Alliances for Progress? The Political Economy of Development in Colombia, 1961–66

Saturday, January 8, 2011: 9:40 AM
Room 304 (Hynes Convention Center)
Robert Karl , Princeton University, Princeton, NJ
This paper goes beyond traditional analyses of the Alliance for Progress, with their focus on diplomacy and high politics, to consider the influence that Alliance rhetoric and programs had on multiple levels of the Colombian political system. Employing Colombian and U.S. sources, it shows how U.S. development assistance simultaneously reinforced exclusionary socio-political structures and enabled opposition and popular groups to formulate challenges to the established order. In many cases, clientelist networks controlled by Colombia's traditional political parties diverted international funding toward limited ends. This filtration effect helped to undermine opinions of U.S. aid, as Colombians came to associate the Alliance with the increasingly disgraced National Front system governing their country. By the mid-1960s, neither Colombia's rulers nor their U.S. partners were seen as capable of achieving reform.

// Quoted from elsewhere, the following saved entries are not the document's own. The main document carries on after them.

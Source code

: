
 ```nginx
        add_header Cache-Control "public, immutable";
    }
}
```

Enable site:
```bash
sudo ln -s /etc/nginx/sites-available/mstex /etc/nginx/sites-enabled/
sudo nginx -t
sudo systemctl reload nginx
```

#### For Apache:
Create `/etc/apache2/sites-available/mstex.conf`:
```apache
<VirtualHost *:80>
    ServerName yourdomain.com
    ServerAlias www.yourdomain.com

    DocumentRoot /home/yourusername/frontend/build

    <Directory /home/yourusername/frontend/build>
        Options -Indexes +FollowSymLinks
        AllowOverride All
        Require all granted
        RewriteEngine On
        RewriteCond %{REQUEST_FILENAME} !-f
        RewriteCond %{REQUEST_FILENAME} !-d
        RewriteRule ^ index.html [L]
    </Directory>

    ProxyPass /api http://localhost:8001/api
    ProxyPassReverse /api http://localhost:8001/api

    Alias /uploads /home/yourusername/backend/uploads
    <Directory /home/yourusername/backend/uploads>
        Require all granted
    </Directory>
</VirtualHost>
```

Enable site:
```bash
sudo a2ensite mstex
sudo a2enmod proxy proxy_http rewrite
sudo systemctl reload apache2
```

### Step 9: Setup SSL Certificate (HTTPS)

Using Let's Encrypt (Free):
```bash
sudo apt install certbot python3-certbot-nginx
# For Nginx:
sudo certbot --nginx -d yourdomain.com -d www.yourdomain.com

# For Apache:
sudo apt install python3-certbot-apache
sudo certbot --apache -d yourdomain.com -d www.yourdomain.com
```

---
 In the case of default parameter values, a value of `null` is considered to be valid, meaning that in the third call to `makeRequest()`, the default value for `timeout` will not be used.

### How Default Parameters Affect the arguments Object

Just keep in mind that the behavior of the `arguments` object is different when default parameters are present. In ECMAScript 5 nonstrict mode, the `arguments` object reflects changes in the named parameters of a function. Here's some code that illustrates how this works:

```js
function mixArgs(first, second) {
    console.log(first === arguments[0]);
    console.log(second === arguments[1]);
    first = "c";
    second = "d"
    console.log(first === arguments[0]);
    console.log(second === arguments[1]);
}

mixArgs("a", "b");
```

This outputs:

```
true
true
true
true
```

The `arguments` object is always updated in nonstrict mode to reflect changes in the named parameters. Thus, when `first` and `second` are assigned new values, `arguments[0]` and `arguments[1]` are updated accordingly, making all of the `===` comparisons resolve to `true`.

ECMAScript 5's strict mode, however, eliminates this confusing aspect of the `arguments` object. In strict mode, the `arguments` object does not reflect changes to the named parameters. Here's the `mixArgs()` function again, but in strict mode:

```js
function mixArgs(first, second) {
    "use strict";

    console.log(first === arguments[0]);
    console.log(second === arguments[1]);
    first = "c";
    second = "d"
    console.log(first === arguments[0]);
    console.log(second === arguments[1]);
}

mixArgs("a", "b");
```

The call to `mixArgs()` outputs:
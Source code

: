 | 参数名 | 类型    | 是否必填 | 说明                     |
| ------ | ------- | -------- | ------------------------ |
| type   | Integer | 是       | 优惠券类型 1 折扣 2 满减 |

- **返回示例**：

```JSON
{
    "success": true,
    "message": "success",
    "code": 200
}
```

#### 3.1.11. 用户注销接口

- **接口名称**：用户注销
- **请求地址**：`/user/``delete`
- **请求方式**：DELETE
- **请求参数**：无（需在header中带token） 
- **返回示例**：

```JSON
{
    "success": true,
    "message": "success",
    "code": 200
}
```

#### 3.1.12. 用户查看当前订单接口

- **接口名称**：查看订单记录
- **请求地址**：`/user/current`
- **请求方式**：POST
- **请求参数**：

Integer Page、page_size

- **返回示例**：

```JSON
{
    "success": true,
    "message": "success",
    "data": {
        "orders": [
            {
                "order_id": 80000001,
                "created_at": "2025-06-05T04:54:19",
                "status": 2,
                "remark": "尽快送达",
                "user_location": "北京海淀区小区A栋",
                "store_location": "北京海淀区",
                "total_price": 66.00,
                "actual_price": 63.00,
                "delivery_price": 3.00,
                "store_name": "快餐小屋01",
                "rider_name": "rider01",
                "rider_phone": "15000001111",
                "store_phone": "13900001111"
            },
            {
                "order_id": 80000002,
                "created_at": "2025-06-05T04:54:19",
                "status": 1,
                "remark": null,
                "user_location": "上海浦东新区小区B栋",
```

At the same time, groups on the margins of Colombian politics appropriated the rhetorical and material resources provided by the Alliance to sustain political alternatives. Factions outside the National Front critiqued the selfish politics of the traditional parties, while urban and rural communities sought fulfillment of local goals through new developmental channels. The paper argues that such processes formed the heart of Colombian debates over development and democracy during the crucial National Front period. They also demonstrate how the Alliance operated in a country where the political effects of U.S. involvement fell short of an outright military coup, and how U.S. aid might be understood beyond the usual development-counterinsurgency binary.